(Supplied data Opens)

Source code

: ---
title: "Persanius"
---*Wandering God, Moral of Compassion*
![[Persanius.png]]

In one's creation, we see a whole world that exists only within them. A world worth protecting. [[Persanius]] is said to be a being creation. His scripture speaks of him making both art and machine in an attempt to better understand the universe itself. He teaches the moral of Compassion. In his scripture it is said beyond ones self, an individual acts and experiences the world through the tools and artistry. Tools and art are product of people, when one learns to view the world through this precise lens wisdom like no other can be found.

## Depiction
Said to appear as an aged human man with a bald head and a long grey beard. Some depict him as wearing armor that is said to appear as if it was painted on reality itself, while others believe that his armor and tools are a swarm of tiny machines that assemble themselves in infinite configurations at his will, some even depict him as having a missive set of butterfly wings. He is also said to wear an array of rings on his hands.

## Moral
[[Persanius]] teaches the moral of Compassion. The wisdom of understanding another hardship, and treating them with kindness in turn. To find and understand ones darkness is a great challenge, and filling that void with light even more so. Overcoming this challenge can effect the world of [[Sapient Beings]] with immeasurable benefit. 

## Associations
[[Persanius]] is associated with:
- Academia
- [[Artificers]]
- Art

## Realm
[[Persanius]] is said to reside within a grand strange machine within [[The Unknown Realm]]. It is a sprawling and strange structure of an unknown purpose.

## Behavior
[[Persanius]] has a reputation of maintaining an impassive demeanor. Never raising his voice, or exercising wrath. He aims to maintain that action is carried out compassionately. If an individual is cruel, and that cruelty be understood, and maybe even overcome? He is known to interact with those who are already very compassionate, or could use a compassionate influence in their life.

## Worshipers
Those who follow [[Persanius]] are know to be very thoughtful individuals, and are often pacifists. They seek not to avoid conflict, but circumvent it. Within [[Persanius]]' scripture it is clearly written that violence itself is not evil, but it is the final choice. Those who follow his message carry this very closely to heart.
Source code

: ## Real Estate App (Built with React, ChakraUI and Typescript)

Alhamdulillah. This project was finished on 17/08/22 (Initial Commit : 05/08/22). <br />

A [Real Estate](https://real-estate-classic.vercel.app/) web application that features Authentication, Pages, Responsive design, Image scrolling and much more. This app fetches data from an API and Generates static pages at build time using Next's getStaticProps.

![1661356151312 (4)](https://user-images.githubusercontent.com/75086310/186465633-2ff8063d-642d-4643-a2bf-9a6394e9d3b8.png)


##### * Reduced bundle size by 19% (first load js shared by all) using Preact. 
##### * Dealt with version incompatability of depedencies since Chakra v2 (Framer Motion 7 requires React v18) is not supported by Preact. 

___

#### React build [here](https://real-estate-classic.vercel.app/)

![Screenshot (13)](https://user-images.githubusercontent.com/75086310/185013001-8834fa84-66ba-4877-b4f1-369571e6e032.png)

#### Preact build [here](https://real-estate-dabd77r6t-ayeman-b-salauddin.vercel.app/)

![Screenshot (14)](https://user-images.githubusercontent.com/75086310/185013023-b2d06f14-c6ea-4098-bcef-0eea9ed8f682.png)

(Supplied data Closes)

# Exercise directions
Extract all lines of the records above that include "user".

# Expected answer
![1661356151312 (4)](https://user-images.githubusercontent.com/75086310/186465633-2ff8063d-642d-4643-a2bf-9a6394e9d3b8.png)
![Screenshot (13)](https://user-images.githubusercontent.com/75086310/185013001-8834fa84-66ba-4877-b4f1-369571e6e032.png)
![Screenshot (14)](https://user-images.githubusercontent.com/75086310/185013023-b2d06f14-c6ea-4098-bcef-0eea9ed8f682.png)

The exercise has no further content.